Assis dans son fauteuil, devant son bureau à cylindre, il examinait depuis quelques instants une espèce de petit os pointu d'un bout et tout fruste de l'autre. Il le roulait dans ses doigts ; certainement il le roulait aussi dans sa pensée et, dès lors, avec tous mes grelots, je n'existais plus pour lui.
Ma mère, accoudée au dossier du fauteuil, suivait l'idée qu'elle venait d'exprimer.
Le docteur lui montra le vilain petit os et dit :
« Voici la dent d'un homme qui vécut au temps du mammouth, pendant l'âge des glaces, dans une caverne jadis nue et désolée, maintenant à demi couverte de vigne vierge et de giroflée et près de laquelle s'élève depuis plusieurs années cette jolie maison blanche que nous habitâmes pendant deux mois d'été, l'année de notre mariage. Ce furent deux mois heureux. Comme il s'y trouvait un vieux piano, tu y jouais du Mozart tout le jour, ma chérie, et, grâce à toi, une musique spirituelle et charmante, qui s'envolait par les fenêtres, animait cette vallée, où l'homme de la caverne n'avait entendu que les miaulements du tigre. » Ma mère posa sa tête sur l'épaule de mon père, qui continua ainsi :
« Cet homme ne connaissait que la peur et la faim. Il ressemblait à une bête. Son front était déprimé. Les muscles de ses sourcils formaient en se contractant de hideuses rides ; ses mâchoires faisaient sur sa face une énorme saillie ; ses dents avançaient hors de sa bouche, voyez comme celle-ci est longue et pointue.

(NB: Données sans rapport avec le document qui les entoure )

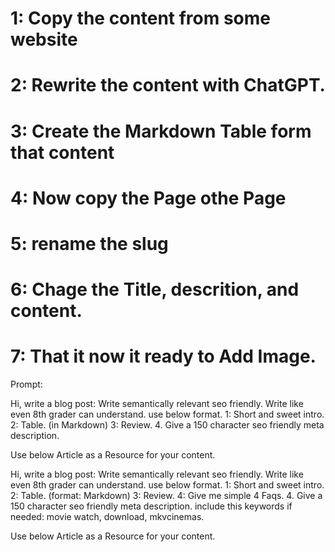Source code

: # 1: Copy the content from some website
# 2: Rewrite the content with ChatGPT.
# 3: Create the Markdown Table form that content
# 4: Now copy the Page othe Page
# 5: rename the slug
# 6: Chage the Title, descrition, and content.
# 7: That it now it ready to Add Image.


Prompt:


Hi, write a blog post: Write semantically relevant seo friendly. Write like even 8th grader can understand.  use below format.
1: Short and sweet intro.
2: Table. (in Markdown)
3: Review.
4. Give a 150 character seo friendly meta description.

Use below Article as a Resource for your content.





Hi, write a blog post: Write semantically relevant seo friendly. Write like even 8th grader can understand.  use below format.
1: Short and sweet intro.
2: Table. (format: Markdown)
3: Review.
4: Give me simple 4 Faqs. 
4. Give a 150 character seo friendly meta description. include this keywords if needed: movie watch, download, mkvcinemas.

Use below Article as a Resource for your content.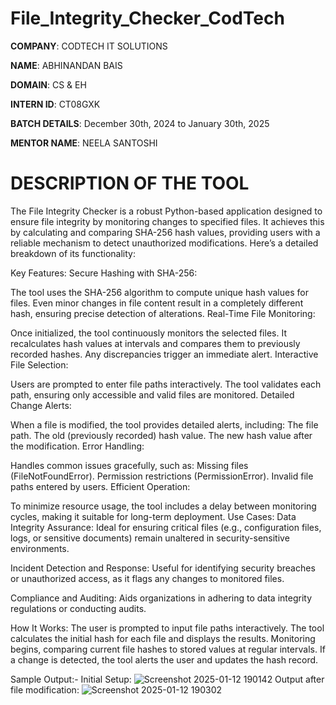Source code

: # File_Integrity_Checker_CodTech

**COMPANY**: CODTECH IT SOLUTIONS

**NAME**: ABHINANDAN BAIS

**DOMAIN**: CS & EH

**INTERN ID**: CT08GXK

**BATCH DETAILS**: December 30th, 2024 to January 30th, 2025

**MENTOR NAME**: NEELA SANTOSHI

# DESCRIPTION OF THE TOOL

The File Integrity Checker is a robust Python-based application designed to ensure file integrity by monitoring changes to specified files. It achieves this by calculating and comparing SHA-256 hash values, providing users with a reliable mechanism to detect unauthorized modifications. Here’s a detailed breakdown of its functionality:

Key Features:
Secure Hashing with SHA-256:

The tool uses the SHA-256 algorithm to compute unique hash values for files. Even minor changes in file content result in a completely different hash, ensuring precise detection of alterations.
Real-Time File Monitoring:

Once initialized, the tool continuously monitors the selected files. It recalculates hash values at intervals and compares them to previously recorded hashes. Any discrepancies trigger an immediate alert.
Interactive File Selection:

Users are prompted to enter file paths interactively. The tool validates each path, ensuring only accessible and valid files are monitored.
Detailed Change Alerts:

When a file is modified, the tool provides detailed alerts, including:
The file path.
The old (previously recorded) hash value.
The new hash value after the modification.
Error Handling:

Handles common issues gracefully, such as:
Missing files (FileNotFoundError).
Permission restrictions (PermissionError).
Invalid file paths entered by users.
Efficient Operation:

To minimize resource usage, the tool includes a delay between monitoring cycles, making it suitable for long-term deployment.
Use Cases:
Data Integrity Assurance:
Ideal for ensuring critical files (e.g., configuration files, logs, or sensitive documents) remain unaltered in security-sensitive environments.

Incident Detection and Response:
Useful for identifying security breaches or unauthorized access, as it flags any changes to monitored files.

Compliance and Auditing:
Aids organizations in adhering to data integrity regulations or conducting audits.

How It Works:
The user is prompted to input file paths interactively.
The tool calculates the initial hash for each file and displays the results.
Monitoring begins, comparing current file hashes to stored values at regular intervals.
If a change is detected, the tool alerts the user and updates the hash record.

Sample Output:-
Initial Setup:
![Screenshot 2025-01-12 190142](https://github.com/user-attachments/assets/720338bc-b69c-40fb-af83-46997a4bb4a4)
Output after file modification:
![Screenshot 2025-01-12 190302](https://github.com/user-attachments/assets/6c589f28-bc0c-4c95-a0b5-ff2e2491be13)



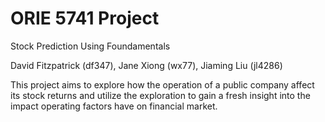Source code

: # ORIE 5741 Project

Stock Prediction Using Foundamentals

David Fitzpatrick (df347), Jane Xiong (wx77), Jiaming Liu (jl4286)

This project aims to explore how the operation of a public company affect its stock returns and utilize the exploration to gain a fresh insight into the impact operating factors have on financial market.
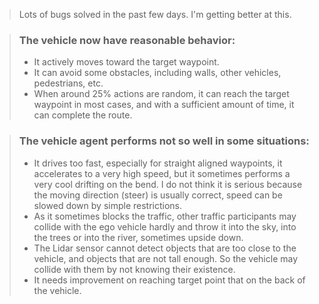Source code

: > Lots of bugs solved in the past few days. I'm getting better at this.

> ### The vehicle now have reasonable behavior:
> - It actively moves toward the target waypoint.
> - It can avoid some obstacles, including walls, other vehicles, pedestrians, etc.
> - When around 25% actions are random, it can reach the target waypoint in most cases, 
> and with a sufficient amount of time, it can complete the route.

> ### The vehicle agent performs not so well in some situations:
> - It drives too fast, especially for straight aligned waypoints, it accelerates to a very high speed,
> but it sometimes performs a very cool drifting on the bend. I do not think it is serious because the moving direction 
> (steer) is usually correct, speed can be slowed down by simple restrictions.
> - As it sometimes blocks the traffic, other traffic participants may collide with the ego vehicle
> hardly and throw it into the sky, into the trees or into the river, sometimes upside down.
> - The Lidar sensor cannot detect objects that are too close to the vehicle, and objects that
> are not tall enough. So the vehicle may collide with them by not knowing their existence.
> - It needs improvement on reaching target point that on the back of the vehicle.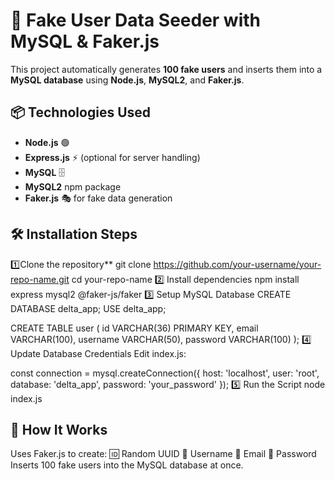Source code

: # 🚀 Fake User Data Seeder with MySQL & Faker.js

This project automatically generates **100 fake users** and inserts them into a **MySQL database** using **Node.js**, **MySQL2**, and **Faker.js**.

## 📦 Technologies Used
- **Node.js** 🟢
- **Express.js** ⚡ (optional for server handling)
- **MySQL** 🗄️
- **MySQL2** npm package
- **Faker.js** 🎭 for fake data generation

## 🛠️ Installation Steps
1️⃣Clone the repository**
git clone https://github.com/your-username/your-repo-name.git
cd your-repo-name
2️⃣ Install dependencies
npm install express mysql2 @faker-js/faker
3️⃣ Setup MySQL Database
CREATE DATABASE delta_app;
USE delta_app;

CREATE TABLE user (
  id VARCHAR(36) PRIMARY KEY,
  email VARCHAR(100),
  username VARCHAR(50),
  password VARCHAR(100)
);
4️⃣ Update Database Credentials
Edit index.js:

const connection = mysql.createConnection({
  host: 'localhost',
  user: 'root',
  database: 'delta_app',
  password: 'your_password'
});
5️⃣ Run the Script
node index.js

## 📜 How It Works
Uses Faker.js to create:
🆔 Random UUID
👤 Username
📧 Email
🔑 Password
Inserts 100 fake users into the MySQL database at once.

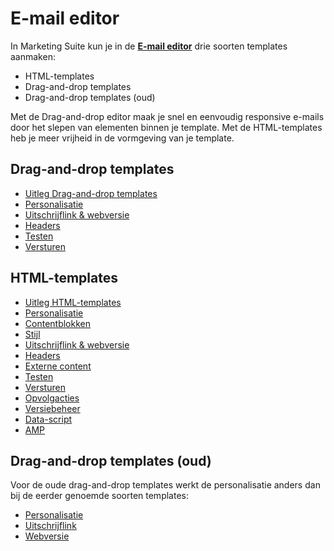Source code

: # E-mail editor

In Marketing Suite kun je in de **[E-mail editor](https://ms.copernica.com/nl#/templates)** drie soorten templates aanmaken:
- HTML-templates
- Drag-and-drop templates
- Drag-and-drop templates (oud)

Met de Drag-and-drop editor maak je snel en eenvoudig responsive e-mails door het slepen van elementen binnen je template. Met de HTML-templates heb je meer vrijheid in de vormgeving van je template.

## Drag-and-drop templates
* [Uitleg Drag-and-drop templates](./email-editor-drag-and-drop-templates)
* [Personalisatie](./email-editor-personalization)
* [Uitschrijflink & webversie](./email-editor-unsubscribelink-webversion)
* [Headers](./email-editor-headers)
* [Testen](./email-editor-tests)
* [Versturen](./email-editor-send-mass-mailing)

## HTML-templates
* [Uitleg HTML-templates](./email-editor-html-templates)
* [Personalisatie](./email-editor-personalization)
* [Contentblokken](./emailings-publisher-contentblocks)
* [Stijl](./emailings-publisher-styling)
* [Uitschrijflink & webversie](./email-editor-unsubscribelink-webversion)
* [Headers](./email-editor-headers)
* [Externe content](./emailings-publisher-external-content)
* [Testen](./email-editor-tests)
* [Versturen](./email-editor-send-mass-mailing)
* [Opvolgacties](./follow-up-manager-publisher)
* [Versiebeheer](./template-versions)
* [Data-script](./data-object)
* [AMP](./amp)  

## Drag-and-drop templates (oud)
Voor de oude drag-and-drop templates werkt de personalisatie anders dan bij de eerder genoemde soorten templates:
* [Personalisatie](./emailings-ms-personalization)
* [Uitschrijflink](./emailings-ms-unsubscribe)
* [Webversie](./emailings-ms-webversion)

« Telle fut la première humanité. Mais insensiblement, par de lents et magnifiques efforts, les hommes, devenus moins misérables, devinrent moins féroces ; leurs organes se modifièrent par l'usage. L'habitude de la pensée développa le cerveau, et le front s'agrandit. Les dents, qui ne s'exerçaient plus à déchirer la chair crue, poussèrent moins longues dans la mâchoire moins forte. La face humaine prit une beauté sublime, et le sourire naquit sur les lèvres de la femme. » Ici, mon père baisa la joue de ma mère, qui souriait ; puis, élevant lentement au-dessus de sa tête la dent de l'homme des cavernes, il s'écria :
« Vieil homme, dont voici la rude et farouche relique, ton souvenir me remue dans le plus profond de mon être ; je te respecte et t'aime, à mon aïeul ! Reçois, dans l'insondable passé où tu reposes, l'hommage de ma reconnaissance, car je sais combien je te dois. Je sais ce que tes efforts m'ont épargné de misères. Tu ne pensais point à l'avenir, il est vrai ; une faible lueur d'intelligence vacillait dans ton âme obscure ; tu ne pus guère songer qu'à te nourrir et à te cacher. Tu étais homme, pourtant. Un idéal confus te poussait vers ce qui est beau et bon aux hommes.
Tu vécus misérable ; tu ne vécus pas en vain, et la vie que tu avais reçue si affreuse, tu la transmis un peu moins mauvaise à tes enfants. Ils travaillèrent à leur tour à la rendre meilleure.